Re: TCP/IP is the problem
If it is this one, it will surprise you that it is based on TCP/IP among others.
Sounds like a standard identification method, like, you know, exchange of certificates in SSL...
See also RFC6538
The Host Identity Protocol architecture introduces a new namespace, the "host identity" namespace, to the Internet architecture. The express purpose of this new namespace is to allow for the decoupling of identifiers (host identities) and locators (IP addresses) at the internetworking layer of the architecture. The contributors to HIP have expected that HIP will enable alternative solutions for several of the Internet's challenging technical problems, including potentially host mobility, host multihoming, site multihoming, IPv6 transition, NAT traversal, and network-level security. Although there have been many architectural proposals to decouple identifiers and locators over the past 20 years, HIP is one of the most actively developed proposals in this area [book.gurtov].

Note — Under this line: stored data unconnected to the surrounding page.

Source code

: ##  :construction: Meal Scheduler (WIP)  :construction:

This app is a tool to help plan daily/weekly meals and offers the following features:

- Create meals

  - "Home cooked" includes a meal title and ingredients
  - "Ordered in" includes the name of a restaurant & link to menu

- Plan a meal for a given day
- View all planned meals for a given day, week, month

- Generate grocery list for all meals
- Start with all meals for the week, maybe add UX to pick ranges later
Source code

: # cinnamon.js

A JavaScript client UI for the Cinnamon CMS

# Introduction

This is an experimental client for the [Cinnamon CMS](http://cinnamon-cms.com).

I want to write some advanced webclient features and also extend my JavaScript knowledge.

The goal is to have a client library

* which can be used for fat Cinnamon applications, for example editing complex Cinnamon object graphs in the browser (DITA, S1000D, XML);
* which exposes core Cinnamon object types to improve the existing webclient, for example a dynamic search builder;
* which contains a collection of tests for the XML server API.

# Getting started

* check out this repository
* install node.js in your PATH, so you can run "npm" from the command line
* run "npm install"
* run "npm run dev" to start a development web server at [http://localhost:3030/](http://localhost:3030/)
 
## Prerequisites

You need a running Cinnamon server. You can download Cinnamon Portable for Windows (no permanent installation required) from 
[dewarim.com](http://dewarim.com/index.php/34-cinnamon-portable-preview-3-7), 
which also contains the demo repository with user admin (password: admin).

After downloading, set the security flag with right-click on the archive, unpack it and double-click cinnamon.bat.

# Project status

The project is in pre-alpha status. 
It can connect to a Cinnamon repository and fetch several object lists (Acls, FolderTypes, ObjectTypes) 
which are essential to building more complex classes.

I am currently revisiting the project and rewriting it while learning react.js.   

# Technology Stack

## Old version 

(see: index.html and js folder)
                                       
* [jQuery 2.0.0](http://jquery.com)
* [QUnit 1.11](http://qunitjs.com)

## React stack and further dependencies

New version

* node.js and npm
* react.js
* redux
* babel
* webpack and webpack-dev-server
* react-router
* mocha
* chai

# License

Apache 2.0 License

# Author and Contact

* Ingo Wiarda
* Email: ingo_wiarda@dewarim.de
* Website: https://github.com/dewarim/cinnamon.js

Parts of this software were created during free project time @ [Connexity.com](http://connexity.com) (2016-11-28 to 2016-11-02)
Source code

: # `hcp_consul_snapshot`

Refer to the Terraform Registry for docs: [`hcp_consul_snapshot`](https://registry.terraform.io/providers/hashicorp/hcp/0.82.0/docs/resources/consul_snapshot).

The Host Identity Protocol itself provides a rapid exchange of host identities (public keys) between hosts and uses a Diffie-Hellman key exchange that is compliant with Sigma ("SIGn-and-MAc") to establish shared secrets between such endpoints [RFC5201]. The protocol is designed to be resistant to Denial-of-Service (DoS) and Man-in-the-Middle (MitM) attacks, and when used together with another suitable security protocol, such as Encapsulated Security Payload (ESP) [RFC4303], it provides encryption and/or authentication protection for upper-layer protocols such as TCP and UDP, while enabling continuity of communications across network-layer address changes.